Themen besprechen oder mit künstlerischen Mitteln bearbeiten
Bei der Präventionsarbeit spielt Mobbing eine wichtige Rolle. Gerade weil der Begriff allgegenwärtig ist, gehört dazu auch, zu klären, wo die Grenzen verlaufen und wie er konkret gefasst werden kann. Beim Gespräch über das Thema stelle sich heraus, dass Mobbing für Einzelne bereits in der Grundschule oder im Kindergarten präsent sei. Margit Körner, die in ihrer Freizeit in der bildendenden Kunst aktiv ist, kann Kindern und Jugendlichen anbieten, Themen auch mit künstlerischen Mitteln zu bearbeiten. Ein Beispiel: Die Auseinandersetzung mit dem Thema Fluchterfahrung, das auch Mitschülerinnen und Mitschüler betrifft, wird nun über gemeinsame Kunstobjekte auch ganz konkret in der Schule begreifbar. Körner berichtete von einem großen, goldfarbenen Boot („Wir sitzen alle im selben Boot“) als Beispiel. Mit dem Kriegsbeginn in der Ukraine im vergangenen Jahr hieß es für Team und Schulgemeinschaft auf die Geschehnisse zu reagieren – von symbolischen Aktionen bis hin zur Unterrichtsarbeit. Weitere Themen, die aufgegriffen wurden, waren die Vielfalt von Lebensweisen, sexuelle Übergriffe, Sucht und Stressbewältigung.

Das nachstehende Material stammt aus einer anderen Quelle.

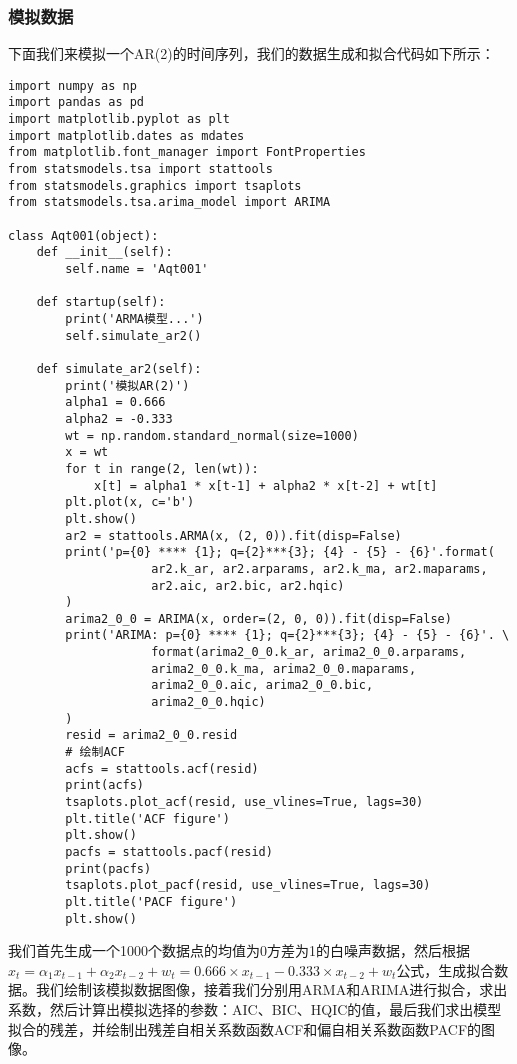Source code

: \subsubsection{模拟数据}
下面我们来模拟一个AR(2)的时间序列，我们的数据生成和拟合代码如下所示：
\begin{lstlisting}
import numpy as np
import pandas as pd
import matplotlib.pyplot as plt
import matplotlib.dates as mdates
from matplotlib.font_manager import FontProperties
from statsmodels.tsa import stattools
from statsmodels.graphics import tsaplots
from statsmodels.tsa.arima_model import ARIMA

class Aqt001(object):
    def __init__(self):
        self.name = 'Aqt001'
        
    def startup(self):
        print('ARMA模型...')
        self.simulate_ar2()
        
    def simulate_ar2(self):
        print('模拟AR(2)')
        alpha1 = 0.666
        alpha2 = -0.333
        wt = np.random.standard_normal(size=1000)
        x = wt
        for t in range(2, len(wt)):
            x[t] = alpha1 * x[t-1] + alpha2 * x[t-2] + wt[t]
        plt.plot(x, c='b')
        plt.show()
        ar2 = stattools.ARMA(x, (2, 0)).fit(disp=False)
        print('p={0} **** {1}; q={2}***{3}; {4} - {5} - {6}'.format(
                    ar2.k_ar, ar2.arparams, ar2.k_ma, ar2.maparams, 
                    ar2.aic, ar2.bic, ar2.hqic)
        )
        arima2_0_0 = ARIMA(x, order=(2, 0, 0)).fit(disp=False)
        print('ARIMA: p={0} **** {1}; q={2}***{3}; {4} - {5} - {6}'. \
                    format(arima2_0_0.k_ar, arima2_0_0.arparams, 
                    arima2_0_0.k_ma, arima2_0_0.maparams, 
                    arima2_0_0.aic, arima2_0_0.bic, 
                    arima2_0_0.hqic)
        )
        resid = arima2_0_0.resid
        # 绘制ACF
        acfs = stattools.acf(resid)
        print(acfs)
        tsaplots.plot_acf(resid, use_vlines=True, lags=30)
        plt.title('ACF figure')
        plt.show()
        pacfs = stattools.pacf(resid)
        print(pacfs)
        tsaplots.plot_pacf(resid, use_vlines=True, lags=30)
        plt.title('PACF figure')
        plt.show()
\end{lstlisting}
我们首先生成一个1000个数据点的均值为0方差为1的白噪声数据，然后根据$x_{t}=\alpha _{1}x_{t-1} + \alpha _{2}x_{t-2} + w_{t}=0.666 \times x_{t-1} - 0.333 \times x_{t-2} + w_{t}$公式，生成拟合数据。我们绘制该模拟数据图像，接着我们分别用ARMA和ARIMA进行拟合，求出系数，然后计算出模拟选择的参数：AIC、BIC、HQIC的值，最后我们求出模型拟合的残差，并绘制出残差自相关系数函数ACF和偏自相关系数函数PACF的图像。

Nicole Mangold, die in der Fornsbacher Grundschule und Hörschbachschule arbeitet, hielt sich relativ kurz, da sie erst seit diesem Schuljahr mit an Bord ist. In Fornsbach ist ihre Aufgabe, die Schulsozialarbeit neu zu etablieren. Das heißt, die Aufgaben zu erklären und gleichzeitig Unterstützungsmöglichkeiten zu sondieren. In der Hörschbachschule habe sie sich auch mithilfe des Kollegen Brändle gut eingearbeitet.
Anschließend wurde die Runde für Fragen und Statements geöffnet. Elisabeth Zenker (SPD) zollte dem Team großen Respekt für die Arbeit, die sie auch als eine für die Bürgerinnen und Bürger von morgen beschrieb. Im Sinne einer Anregung erinnerte sie an Kinder und Jugendliche, die im Schulalltag weniger auffallen und dadurch schon fast aus der Wahrnehmung herausfallen. Martin Stierand (MDAL/Die Grünen) schloss sich dem Lob an und hob hervor, dass das Team aus seiner Sicht auch durch seine unterschiedliche Zusammensetzung gut aufgestellt sei. Über weitere Fragen wurde klar, dass auch die Integrations- und Spracharbeit ein wichtiges und umfassendes Feld ist. Susanne Barreuther (CDU/ FWV) dankte dem Quartett für die Arbeit, deren Themen vielschichtiger geworden seien. Brigitte Kübler (UL) sah das ganz ähnlich. Für sie sei es ausgesprochen wertvoll, dass die Arbeit auch schulübergreifend so gut funktioniere.